▶ [What needs to be done] Each entry is to be printed again word for word.

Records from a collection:
****

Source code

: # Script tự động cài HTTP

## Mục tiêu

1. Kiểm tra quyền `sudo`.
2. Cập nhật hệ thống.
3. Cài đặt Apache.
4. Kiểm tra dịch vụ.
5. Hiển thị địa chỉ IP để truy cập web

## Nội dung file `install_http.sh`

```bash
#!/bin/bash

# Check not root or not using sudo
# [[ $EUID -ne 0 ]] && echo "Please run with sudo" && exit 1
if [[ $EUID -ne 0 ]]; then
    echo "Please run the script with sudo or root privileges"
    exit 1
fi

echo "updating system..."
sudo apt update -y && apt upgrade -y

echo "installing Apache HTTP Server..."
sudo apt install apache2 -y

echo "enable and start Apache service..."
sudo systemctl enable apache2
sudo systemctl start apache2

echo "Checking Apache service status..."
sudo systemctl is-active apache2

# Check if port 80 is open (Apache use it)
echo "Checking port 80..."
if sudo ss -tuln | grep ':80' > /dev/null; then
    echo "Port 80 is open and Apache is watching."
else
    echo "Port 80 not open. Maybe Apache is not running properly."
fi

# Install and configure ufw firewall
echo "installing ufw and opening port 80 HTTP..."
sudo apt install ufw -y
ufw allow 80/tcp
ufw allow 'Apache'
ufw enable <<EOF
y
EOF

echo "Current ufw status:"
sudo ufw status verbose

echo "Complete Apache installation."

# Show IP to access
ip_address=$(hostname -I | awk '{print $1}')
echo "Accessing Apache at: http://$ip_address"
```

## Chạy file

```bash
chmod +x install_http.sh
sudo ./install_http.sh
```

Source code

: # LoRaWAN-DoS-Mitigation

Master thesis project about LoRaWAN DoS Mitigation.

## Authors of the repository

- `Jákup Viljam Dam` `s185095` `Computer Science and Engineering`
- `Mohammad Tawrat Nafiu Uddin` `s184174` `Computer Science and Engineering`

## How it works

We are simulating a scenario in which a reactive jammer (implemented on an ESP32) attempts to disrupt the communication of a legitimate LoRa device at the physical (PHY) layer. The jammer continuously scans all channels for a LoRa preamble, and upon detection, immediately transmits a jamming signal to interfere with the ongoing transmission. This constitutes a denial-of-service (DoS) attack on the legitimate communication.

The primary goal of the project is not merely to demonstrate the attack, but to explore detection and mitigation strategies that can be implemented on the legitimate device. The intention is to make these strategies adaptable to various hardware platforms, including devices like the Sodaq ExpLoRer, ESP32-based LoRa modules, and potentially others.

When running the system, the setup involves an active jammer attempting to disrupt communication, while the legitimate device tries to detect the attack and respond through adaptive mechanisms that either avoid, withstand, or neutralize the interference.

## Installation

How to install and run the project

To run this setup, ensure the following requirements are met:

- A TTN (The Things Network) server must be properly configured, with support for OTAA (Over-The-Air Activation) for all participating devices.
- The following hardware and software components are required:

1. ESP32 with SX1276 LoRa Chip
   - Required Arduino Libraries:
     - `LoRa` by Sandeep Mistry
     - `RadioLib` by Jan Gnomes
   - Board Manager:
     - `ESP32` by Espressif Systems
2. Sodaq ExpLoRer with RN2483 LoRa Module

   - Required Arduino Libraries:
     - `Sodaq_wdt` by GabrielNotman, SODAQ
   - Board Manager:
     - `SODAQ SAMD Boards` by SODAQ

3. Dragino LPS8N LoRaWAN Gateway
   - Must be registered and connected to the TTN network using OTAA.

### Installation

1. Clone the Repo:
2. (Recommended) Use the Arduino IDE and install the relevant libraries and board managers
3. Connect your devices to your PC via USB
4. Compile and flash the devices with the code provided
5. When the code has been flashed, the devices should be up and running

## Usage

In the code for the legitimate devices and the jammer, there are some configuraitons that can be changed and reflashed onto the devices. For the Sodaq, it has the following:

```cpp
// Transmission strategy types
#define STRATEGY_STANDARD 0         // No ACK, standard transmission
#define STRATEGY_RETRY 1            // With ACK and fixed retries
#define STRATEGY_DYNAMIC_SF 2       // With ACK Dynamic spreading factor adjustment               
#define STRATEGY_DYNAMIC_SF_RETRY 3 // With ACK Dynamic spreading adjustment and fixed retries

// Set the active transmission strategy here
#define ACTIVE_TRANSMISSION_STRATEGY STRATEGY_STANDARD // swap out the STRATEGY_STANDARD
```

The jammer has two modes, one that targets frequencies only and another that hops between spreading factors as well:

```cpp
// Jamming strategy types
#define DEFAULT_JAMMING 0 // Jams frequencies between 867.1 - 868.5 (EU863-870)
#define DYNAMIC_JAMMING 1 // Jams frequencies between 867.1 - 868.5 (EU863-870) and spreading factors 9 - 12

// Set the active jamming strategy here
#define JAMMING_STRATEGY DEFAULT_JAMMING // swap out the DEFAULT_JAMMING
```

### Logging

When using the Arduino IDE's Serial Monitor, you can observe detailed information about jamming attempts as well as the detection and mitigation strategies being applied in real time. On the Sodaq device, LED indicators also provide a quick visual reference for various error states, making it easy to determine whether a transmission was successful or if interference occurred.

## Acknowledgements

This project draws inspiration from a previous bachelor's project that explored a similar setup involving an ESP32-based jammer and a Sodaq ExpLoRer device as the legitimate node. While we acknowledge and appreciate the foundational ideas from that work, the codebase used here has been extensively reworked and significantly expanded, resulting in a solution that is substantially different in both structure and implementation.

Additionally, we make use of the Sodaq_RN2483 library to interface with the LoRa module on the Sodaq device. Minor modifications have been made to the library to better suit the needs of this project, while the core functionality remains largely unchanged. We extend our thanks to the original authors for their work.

****

▶ [Answer box]
Source code

: # Script tự động cài HTTP

## Mục tiêu

1. Kiểm tra quyền `sudo`.
2. Cập nhật hệ thống.
3. Cài đặt Apache.
4. Kiểm tra dịch vụ.
5. Hiển thị địa chỉ IP để truy cập web

## Nội dung file `install_http.sh`

```bash
#!/bin/bash

# Check not root or not using sudo
# [[ $EUID -ne 0 ]] && echo "Please run with sudo" && exit 1
if [[ $EUID -ne 0 ]]; then
    echo "Please run the script with sudo or root privileges"
    exit 1
fi

echo "updating system..."
sudo apt update -y && apt upgrade -y

echo "installing Apache HTTP Server..."
sudo apt install apache2 -y

echo "enable and start Apache service..."
sudo systemctl enable apache2
sudo systemctl start apache2

echo "Checking Apache service status..."
sudo systemctl is-active apache2

# Check if port 80 is open (Apache use it)
echo "Checking port 80..."
if sudo ss -tuln | grep ':80' > /dev/null; then
    echo "Port 80 is open and Apache is watching."
else
    echo "Port 80 not open. Maybe Apache is not running properly."
fi

# Install and configure ufw firewall
echo "installing ufw and opening port 80 HTTP..."
sudo apt install ufw -y
ufw allow 80/tcp
ufw allow 'Apache'
ufw enable <<EOF
y
EOF

echo "Current ufw status:"
sudo ufw status verbose

echo "Complete Apache installation."

# Show IP to access
ip_address=$(hostname -I | awk '{print $1}')
echo "Accessing Apache at: http://$ip_address"
```

## Chạy file

```bash
chmod +x install_http.sh
sudo ./install_http.sh
```

Source code

: # LoRaWAN-DoS-Mitigation

Master thesis project about LoRaWAN DoS Mitigation.

## Authors of the repository

- `Jákup Viljam Dam` `s185095` `Computer Science and Engineering`
- `Mohammad Tawrat Nafiu Uddin` `s184174` `Computer Science and Engineering`

## How it works

We are simulating a scenario in which a reactive jammer (implemented on an ESP32) attempts to disrupt the communication of a legitimate LoRa device at the physical (PHY) layer. The jammer continuously scans all channels for a LoRa preamble, and upon detection, immediately transmits a jamming signal to interfere with the ongoing transmission. This constitutes a denial-of-service (DoS) attack on the legitimate communication.

The primary goal of the project is not merely to demonstrate the attack, but to explore detection and mitigation strategies that can be implemented on the legitimate device. The intention is to make these strategies adaptable to various hardware platforms, including devices like the Sodaq ExpLoRer, ESP32-based LoRa modules, and potentially others.

When running the system, the setup involves an active jammer attempting to disrupt communication, while the legitimate device tries to detect the attack and respond through adaptive mechanisms that either avoid, withstand, or neutralize the interference.

## Installation

How to install and run the project

To run this setup, ensure the following requirements are met:

- A TTN (The Things Network) server must be properly configured, with support for OTAA (Over-The-Air Activation) for all participating devices.
- The following hardware and software components are required:

1. ESP32 with SX1276 LoRa Chip
   - Required Arduino Libraries:
     - `LoRa` by Sandeep Mistry
     - `RadioLib` by Jan Gnomes
   - Board Manager:
     - `ESP32` by Espressif Systems
2. Sodaq ExpLoRer with RN2483 LoRa Module

   - Required Arduino Libraries:
     - `Sodaq_wdt` by GabrielNotman, SODAQ
   - Board Manager:
     - `SODAQ SAMD Boards` by SODAQ

3. Dragino LPS8N LoRaWAN Gateway
   - Must be registered and connected to the TTN network using OTAA.

### Installation

1. Clone the Repo:
2. (Recommended) Use the Arduino IDE and install the relevant libraries and board managers
3. Connect your devices to your PC via USB
4. Compile and flash the devices with the code provided
5. When the code has been flashed, the devices should be up and running

## Usage

In the code for the legitimate devices and the jammer, there are some configuraitons that can be changed and reflashed onto the devices. For the Sodaq, it has the following:

```cpp
// Transmission strategy types
#define STRATEGY_STANDARD 0         // No ACK, standard transmission
#define STRATEGY_RETRY 1            // With ACK and fixed retries
#define STRATEGY_DYNAMIC_SF 2       // With ACK Dynamic spreading factor adjustment               
#define STRATEGY_DYNAMIC_SF_RETRY 3 // With ACK Dynamic spreading adjustment and fixed retries

// Set the active transmission strategy here
#define ACTIVE_TRANSMISSION_STRATEGY STRATEGY_STANDARD // swap out the STRATEGY_STANDARD
```

The jammer has two modes, one that targets frequencies only and another that hops between spreading factors as well:

```cpp
// Jamming strategy types
#define DEFAULT_JAMMING 0 // Jams frequencies between 867.1 - 868.5 (EU863-870)
#define DYNAMIC_JAMMING 1 // Jams frequencies between 867.1 - 868.5 (EU863-870) and spreading factors 9 - 12

// Set the active jamming strategy here
#define JAMMING_STRATEGY DEFAULT_JAMMING // swap out the DEFAULT_JAMMING
```

### Logging

When using the Arduino IDE's Serial Monitor, you can observe detailed information about jamming attempts as well as the detection and mitigation strategies being applied in real time. On the Sodaq device, LED indicators also provide a quick visual reference for various error states, making it easy to determine whether a transmission was successful or if interference occurred.

## Acknowledgements

This project draws inspiration from a previous bachelor's project that explored a similar setup involving an ESP32-based jammer and a Sodaq ExpLoRer device as the legitimate node. While we acknowledge and appreciate the foundational ideas from that work, the codebase used here has been extensively reworked and significantly expanded, resulting in a solution that is substantially different in both structure and implementation.

Additionally, we make use of the Sodaq_RN2483 library to interface with the LoRa module on the Sodaq device. Minor modifications have been made to the library to better suit the needs of this project, while the core functionality remains largely unchanged. We extend our thanks to the original authors for their work.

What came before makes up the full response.